Courageuse, méprisant les menaces, Anna Politkovskaïa gênait. Avec ses armes, l’honnêteté et le talent, elle osait affronter l’arbitraire le plus brutal. Avant elle, son journal, Novaïa Gazeta, avait déjà perdu plusieurs journalistes dans des conditions similaires. Vingt et unième sur la liste des journalistes assassinés depuis que Poutine est au pouvoir, ce meurtre prend une dimension singulière quand on sait que le 7 octobre 2006 est la date anniversaire du « tsarillon » en place.
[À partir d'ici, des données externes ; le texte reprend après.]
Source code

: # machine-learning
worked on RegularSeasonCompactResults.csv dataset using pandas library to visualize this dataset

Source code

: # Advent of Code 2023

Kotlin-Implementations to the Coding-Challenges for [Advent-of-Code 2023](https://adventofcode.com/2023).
Cette vie soufflée comme une bougie était-ce un cadeau pour complaire au chef du Kremlin ou bien s’agissait-il d’une manœuvre pour le désigner comme instigateur ? Nous sommes en Orient, rien n’est jamais sûr, et les ombres ont parfois plus de consistance que la lumière. Ici, en France, notre goût pour les vérités cartésiennes ne nous aide pas à saisir les subtilités du billard russe…
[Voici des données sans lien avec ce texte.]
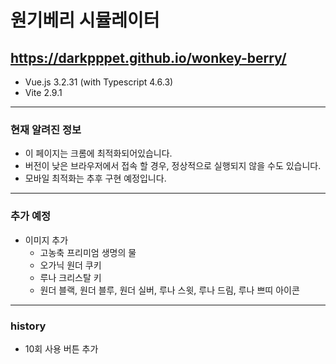 # 원기베리 시뮬레이터

## https://darkpppet.github.io/wonkey-berry/

* Vue.js 3.2.31 (with Typescript 4.6.3)
* Vite 2.9.1

---

### 현재 알려진 정보
- 이 페이지는 크롬에 최적화되어있습니다.
- 버전이 낮은 브라우저에서 접속 할 경우, 정상적으로 실행되지 않을 수도 있습니다.
- 모바일 최적화는 추후 구현 예정입니다.

---

### 추가 예정
- 이미지 추가
  + 고농축 프리미엄 생명의 물
  + 오가닉 원더 쿠키
  + 루나 크리스탈 키
  + 원더 블랙, 원더 블루, 원더 실버, 루나 스윗, 루나 드림, 루나 쁘띠 아이콘

---

### history
* 10회 사용 버튼 추가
Anton Kouznetsov a opté pour une forme dépouillée, qui joue une distanciation qu’un Brecht n’aurait pas désavouée. Le texte sans fioritures de Massini dessine des situations où l’absurdité le dispute à l’horreur. Puis viennent ces moments où ce qu’il reste d’humanité paraît aussi incongru qu’un cheveu sur la soupe. C’est de cela qu’il fallait témoigner, de ce qui donne à l’immonde son statut de normalité. Par bribes, l’effroi refait surface, une tête exhibée en trophée, les viols, une liste d’exactions dont l’accumulation finirait par banaliser l’atrocité… En contrepoint, le quotidien à Grozny où tout est problème : manger, boire, dormir, circuler… Pour chacune de ces activités vitales, on risque le racket, la torture ou la mort pour soi et les siens. La valise que porte chaque acteur, dont la poignée permet de saisir ce qui reste du réel, est un bagage à la fois fragile, cruel et essentiel. L’accessoire devient tour à tour dossier, télé, tombe, oreiller, etc. Mille fois dans mille théâtres, on y a vu l’acteur et sa valise errer. Ici, les valises sont vides parce qu’il y a danger. Danger d’oubli, de normalisation, aurait-on dit en d’autres temps. Portez votre part de bagages, prenez un peu de cette mémoire : c’est ce que nous disent ces voyageurs de la réminiscence. Il n’y a rien là qui ne soit de l’ordre du devoir. Tout relève de l’évidence qu’il y a à faire vivre cette histoire de courage. Voir jouer Femme non rééducable, mémorandum pour Anna Politkovskaïa, c’est fortifier la mémoire collective.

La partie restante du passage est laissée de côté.